May 23, 2012, 11:50 PM EST
On Wednesday, the Big East made official what we had all suspected: that the Big East tournament would be expanding to include all 18 teams that will be members in the 2013-2014 season.
I’ve already told you that I am not a fan of this particular move.
But that doesn’t mean that every decision that the Big East made at their meetings in Florida this week was a bad one. The Big East will be adjusting the format for their tournament by eliminating the double-bye. The way the bracket is currently structured, the bottom eight seeds play each other on the Tuesday of the tournament, with the winners advancing to play the No. 5-No. 8 seeds and those winners advancing to take on the top four teams.
The new setup will be the standard bracket. The top four seeds will play the bottom four seeds on Tuesday, with No. 1 and No. 2 taking on the winners of the play-in games — No. 15 vs. No. 18 and No. 16 vs. No. 17. On Wednesday, the middle eight teams will play, with the winners advancing to play on Thursday in the quarterfinals. The advantage gained for finishing in the top four in the regular season will be the day off in the middle of the tournament.
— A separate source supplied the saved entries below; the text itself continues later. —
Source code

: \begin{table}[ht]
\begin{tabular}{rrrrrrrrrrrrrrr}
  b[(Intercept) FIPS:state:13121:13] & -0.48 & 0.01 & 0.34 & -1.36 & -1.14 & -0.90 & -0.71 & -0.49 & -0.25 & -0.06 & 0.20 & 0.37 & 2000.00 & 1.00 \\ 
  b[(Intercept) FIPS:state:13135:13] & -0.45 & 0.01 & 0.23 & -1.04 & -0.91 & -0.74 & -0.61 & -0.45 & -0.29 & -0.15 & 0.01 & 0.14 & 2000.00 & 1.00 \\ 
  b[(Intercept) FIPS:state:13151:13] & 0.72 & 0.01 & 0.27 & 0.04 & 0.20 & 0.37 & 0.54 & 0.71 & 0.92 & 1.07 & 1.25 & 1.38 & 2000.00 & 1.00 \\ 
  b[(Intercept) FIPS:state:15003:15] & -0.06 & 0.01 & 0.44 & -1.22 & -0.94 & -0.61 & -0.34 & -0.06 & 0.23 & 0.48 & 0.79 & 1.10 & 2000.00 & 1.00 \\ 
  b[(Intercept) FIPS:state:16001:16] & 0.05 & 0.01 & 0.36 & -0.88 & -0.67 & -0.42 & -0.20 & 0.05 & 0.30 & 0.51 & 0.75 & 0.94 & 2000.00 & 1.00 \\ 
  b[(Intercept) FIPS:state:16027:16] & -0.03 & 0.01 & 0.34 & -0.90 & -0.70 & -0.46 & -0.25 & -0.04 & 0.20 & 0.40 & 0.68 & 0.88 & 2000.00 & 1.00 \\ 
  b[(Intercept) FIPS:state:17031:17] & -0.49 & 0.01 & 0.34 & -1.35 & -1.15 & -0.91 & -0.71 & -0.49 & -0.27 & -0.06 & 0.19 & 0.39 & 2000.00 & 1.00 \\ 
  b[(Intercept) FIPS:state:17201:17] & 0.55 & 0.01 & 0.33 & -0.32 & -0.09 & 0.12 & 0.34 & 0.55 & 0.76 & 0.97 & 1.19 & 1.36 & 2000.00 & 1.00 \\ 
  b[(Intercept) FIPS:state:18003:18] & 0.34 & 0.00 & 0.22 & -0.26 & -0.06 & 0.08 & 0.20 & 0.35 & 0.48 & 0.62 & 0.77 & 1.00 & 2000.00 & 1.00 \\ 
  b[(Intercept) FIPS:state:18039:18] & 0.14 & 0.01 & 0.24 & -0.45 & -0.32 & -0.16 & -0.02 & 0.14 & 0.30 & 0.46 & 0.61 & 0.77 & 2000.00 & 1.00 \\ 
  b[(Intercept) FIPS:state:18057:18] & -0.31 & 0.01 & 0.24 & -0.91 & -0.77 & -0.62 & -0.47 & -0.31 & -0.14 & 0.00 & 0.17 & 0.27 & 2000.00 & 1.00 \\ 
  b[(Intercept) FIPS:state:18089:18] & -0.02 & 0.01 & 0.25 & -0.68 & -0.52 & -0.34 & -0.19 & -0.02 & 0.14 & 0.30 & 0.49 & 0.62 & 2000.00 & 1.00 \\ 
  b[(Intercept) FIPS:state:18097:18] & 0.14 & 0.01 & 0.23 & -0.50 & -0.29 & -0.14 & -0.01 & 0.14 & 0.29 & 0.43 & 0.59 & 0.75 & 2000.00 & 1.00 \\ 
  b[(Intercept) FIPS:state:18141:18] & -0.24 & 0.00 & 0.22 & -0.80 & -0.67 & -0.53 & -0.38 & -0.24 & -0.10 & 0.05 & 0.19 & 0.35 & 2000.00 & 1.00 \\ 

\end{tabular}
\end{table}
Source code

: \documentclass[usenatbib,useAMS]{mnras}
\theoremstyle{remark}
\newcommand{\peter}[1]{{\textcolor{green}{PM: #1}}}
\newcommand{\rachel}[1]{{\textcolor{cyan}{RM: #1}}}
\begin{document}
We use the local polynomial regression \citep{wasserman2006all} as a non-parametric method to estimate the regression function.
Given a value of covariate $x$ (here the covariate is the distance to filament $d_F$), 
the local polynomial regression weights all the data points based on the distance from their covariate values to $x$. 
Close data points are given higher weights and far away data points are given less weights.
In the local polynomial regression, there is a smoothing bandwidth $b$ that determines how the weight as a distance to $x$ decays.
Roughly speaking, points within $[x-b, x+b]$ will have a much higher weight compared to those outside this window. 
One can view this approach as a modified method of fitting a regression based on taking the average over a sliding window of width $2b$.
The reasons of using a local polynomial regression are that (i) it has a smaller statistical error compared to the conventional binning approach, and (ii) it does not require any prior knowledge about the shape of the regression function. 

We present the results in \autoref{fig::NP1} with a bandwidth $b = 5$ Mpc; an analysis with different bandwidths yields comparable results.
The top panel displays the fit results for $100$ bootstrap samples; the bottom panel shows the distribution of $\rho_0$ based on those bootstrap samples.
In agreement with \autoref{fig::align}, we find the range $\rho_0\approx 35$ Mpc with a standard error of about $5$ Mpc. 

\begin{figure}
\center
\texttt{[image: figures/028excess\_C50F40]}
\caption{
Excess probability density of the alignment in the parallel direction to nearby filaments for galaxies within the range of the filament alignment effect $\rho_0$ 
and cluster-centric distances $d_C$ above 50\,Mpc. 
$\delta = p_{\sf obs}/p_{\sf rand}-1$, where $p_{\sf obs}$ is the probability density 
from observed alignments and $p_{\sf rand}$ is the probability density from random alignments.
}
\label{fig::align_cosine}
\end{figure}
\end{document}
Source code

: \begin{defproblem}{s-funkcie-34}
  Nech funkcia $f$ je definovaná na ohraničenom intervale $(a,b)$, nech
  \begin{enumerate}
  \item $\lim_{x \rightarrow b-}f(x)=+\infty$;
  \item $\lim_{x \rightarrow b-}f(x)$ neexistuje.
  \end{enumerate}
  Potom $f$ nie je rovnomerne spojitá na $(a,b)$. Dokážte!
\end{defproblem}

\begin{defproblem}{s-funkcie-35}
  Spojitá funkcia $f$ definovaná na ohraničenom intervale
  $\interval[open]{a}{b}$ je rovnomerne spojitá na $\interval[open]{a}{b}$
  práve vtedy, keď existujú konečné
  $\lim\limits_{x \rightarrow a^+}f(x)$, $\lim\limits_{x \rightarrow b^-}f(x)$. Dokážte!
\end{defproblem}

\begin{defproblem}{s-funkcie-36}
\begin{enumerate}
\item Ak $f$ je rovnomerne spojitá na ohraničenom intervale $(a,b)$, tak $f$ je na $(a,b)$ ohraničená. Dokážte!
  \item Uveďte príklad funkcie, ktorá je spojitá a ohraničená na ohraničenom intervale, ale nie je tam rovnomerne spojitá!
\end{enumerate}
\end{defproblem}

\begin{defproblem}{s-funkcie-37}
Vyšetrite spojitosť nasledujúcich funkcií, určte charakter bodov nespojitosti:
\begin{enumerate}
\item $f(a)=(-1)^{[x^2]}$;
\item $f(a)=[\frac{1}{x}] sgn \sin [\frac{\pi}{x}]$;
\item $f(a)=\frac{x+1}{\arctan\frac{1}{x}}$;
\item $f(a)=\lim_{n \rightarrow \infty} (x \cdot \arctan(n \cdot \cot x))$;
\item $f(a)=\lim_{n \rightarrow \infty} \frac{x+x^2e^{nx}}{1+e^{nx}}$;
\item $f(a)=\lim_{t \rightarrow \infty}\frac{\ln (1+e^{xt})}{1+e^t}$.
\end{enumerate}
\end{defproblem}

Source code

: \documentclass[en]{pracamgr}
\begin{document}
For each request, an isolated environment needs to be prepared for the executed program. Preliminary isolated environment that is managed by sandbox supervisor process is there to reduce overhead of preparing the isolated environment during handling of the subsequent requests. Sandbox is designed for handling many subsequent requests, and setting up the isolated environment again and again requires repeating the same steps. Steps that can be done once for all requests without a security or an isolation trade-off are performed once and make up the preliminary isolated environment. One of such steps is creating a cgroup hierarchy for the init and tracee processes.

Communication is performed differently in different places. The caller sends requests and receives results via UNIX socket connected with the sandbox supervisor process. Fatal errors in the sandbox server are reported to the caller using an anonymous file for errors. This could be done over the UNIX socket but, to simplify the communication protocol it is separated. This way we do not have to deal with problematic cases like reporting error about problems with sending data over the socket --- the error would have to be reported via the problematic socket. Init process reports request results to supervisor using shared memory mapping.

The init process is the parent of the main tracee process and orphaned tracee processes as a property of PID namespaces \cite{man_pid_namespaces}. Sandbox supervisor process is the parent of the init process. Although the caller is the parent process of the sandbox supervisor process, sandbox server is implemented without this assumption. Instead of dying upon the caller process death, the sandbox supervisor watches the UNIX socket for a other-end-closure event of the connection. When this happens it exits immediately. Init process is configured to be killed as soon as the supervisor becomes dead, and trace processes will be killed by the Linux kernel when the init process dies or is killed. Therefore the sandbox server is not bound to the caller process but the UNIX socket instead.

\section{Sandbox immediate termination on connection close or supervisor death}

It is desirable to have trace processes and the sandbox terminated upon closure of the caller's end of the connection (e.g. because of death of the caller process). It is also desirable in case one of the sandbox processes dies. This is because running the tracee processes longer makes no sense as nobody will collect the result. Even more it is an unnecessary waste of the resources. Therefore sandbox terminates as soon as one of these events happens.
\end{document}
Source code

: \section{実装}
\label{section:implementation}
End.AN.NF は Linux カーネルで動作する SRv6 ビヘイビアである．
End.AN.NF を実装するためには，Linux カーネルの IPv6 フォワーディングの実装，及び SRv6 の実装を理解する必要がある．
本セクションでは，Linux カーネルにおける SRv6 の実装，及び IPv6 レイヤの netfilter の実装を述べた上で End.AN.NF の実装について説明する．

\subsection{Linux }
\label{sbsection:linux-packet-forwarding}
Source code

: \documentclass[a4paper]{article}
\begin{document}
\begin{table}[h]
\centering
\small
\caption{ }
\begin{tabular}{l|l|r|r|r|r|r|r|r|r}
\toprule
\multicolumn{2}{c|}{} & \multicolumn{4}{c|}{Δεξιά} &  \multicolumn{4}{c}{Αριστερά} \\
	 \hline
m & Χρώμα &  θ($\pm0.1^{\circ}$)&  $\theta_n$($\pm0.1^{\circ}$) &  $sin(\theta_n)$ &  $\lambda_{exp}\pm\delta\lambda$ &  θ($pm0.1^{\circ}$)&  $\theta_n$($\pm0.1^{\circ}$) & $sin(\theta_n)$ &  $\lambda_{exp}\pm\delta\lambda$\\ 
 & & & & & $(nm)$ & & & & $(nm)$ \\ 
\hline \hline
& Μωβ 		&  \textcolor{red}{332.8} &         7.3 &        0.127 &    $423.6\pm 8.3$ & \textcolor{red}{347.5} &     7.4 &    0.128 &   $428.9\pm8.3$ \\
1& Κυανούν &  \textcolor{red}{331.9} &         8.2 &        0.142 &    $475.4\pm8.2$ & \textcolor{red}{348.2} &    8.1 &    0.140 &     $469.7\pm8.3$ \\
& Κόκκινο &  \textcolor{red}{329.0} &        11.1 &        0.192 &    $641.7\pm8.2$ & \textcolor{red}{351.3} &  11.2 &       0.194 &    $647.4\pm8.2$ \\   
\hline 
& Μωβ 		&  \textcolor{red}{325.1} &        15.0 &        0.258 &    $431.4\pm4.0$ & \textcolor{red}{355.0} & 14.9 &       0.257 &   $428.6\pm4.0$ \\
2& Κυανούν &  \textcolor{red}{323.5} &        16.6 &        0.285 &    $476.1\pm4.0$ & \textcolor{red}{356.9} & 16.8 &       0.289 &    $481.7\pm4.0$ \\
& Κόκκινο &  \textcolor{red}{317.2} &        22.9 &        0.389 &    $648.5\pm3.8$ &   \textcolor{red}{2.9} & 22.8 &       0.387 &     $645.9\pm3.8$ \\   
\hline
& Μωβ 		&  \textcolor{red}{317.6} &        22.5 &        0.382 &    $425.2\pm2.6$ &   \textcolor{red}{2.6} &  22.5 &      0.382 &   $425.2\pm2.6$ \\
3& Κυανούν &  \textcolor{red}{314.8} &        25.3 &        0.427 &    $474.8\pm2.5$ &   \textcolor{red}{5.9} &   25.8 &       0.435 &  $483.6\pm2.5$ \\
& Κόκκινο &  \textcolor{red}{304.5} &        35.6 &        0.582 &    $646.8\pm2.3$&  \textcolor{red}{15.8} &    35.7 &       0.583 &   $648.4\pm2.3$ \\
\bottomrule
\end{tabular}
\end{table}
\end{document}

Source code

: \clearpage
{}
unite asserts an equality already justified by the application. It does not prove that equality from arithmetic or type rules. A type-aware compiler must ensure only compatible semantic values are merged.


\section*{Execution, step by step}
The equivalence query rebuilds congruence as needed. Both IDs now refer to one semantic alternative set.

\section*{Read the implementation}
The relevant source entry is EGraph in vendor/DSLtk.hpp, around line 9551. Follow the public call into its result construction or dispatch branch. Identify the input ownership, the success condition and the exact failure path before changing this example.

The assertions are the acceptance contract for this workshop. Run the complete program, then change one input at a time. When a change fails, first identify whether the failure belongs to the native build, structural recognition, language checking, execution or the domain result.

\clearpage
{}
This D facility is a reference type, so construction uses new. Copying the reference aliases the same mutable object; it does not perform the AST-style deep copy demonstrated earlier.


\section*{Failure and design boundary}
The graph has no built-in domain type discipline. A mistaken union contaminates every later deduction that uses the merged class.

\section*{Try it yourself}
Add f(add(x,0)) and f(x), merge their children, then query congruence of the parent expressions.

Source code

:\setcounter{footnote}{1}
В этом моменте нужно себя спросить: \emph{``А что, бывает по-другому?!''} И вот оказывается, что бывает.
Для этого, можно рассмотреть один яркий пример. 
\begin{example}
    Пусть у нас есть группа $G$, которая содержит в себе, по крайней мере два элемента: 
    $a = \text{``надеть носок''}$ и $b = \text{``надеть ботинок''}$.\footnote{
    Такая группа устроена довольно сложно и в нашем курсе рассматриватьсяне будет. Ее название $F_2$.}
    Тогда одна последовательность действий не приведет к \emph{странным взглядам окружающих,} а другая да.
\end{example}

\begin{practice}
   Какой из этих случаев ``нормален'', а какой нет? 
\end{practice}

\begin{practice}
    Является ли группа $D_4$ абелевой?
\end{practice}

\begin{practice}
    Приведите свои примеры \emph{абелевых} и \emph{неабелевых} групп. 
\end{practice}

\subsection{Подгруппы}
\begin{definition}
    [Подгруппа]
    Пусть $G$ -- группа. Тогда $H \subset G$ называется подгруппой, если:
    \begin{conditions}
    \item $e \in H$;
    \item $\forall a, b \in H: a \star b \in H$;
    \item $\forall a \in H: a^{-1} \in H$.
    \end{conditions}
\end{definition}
Honestly, I like this setup better.
For starters, the top four seeds are generally going to be the teams that draw bigger crowds — Syracuse, UConn, Louisville, etc. Those fans are more likely to attend games on a Tuesday than those of programs finishing in the bottom half of the bracket. It may not be a packed house in the Garden, but I’d be willing to bet that there will be more rear-ends in seats on the first day of the tournament that the current structure.
I also don’t think that there will be a huge risk of an upset on Tuesday. The teams at the bottom of the Big East have not been good since the league expanded to 16 teams, and that was before Houston, Central Florida and SMU were added. Upsets of the top four seeds are fairly rare in the NCAA tournament, and those teams pulling the upsets are at least conference champions. Not teams that can’t avoid finishing in the bottom third of an 18 team conference.
If we’re going to be stuck with 18 teams, this setup is the lesser of two evils.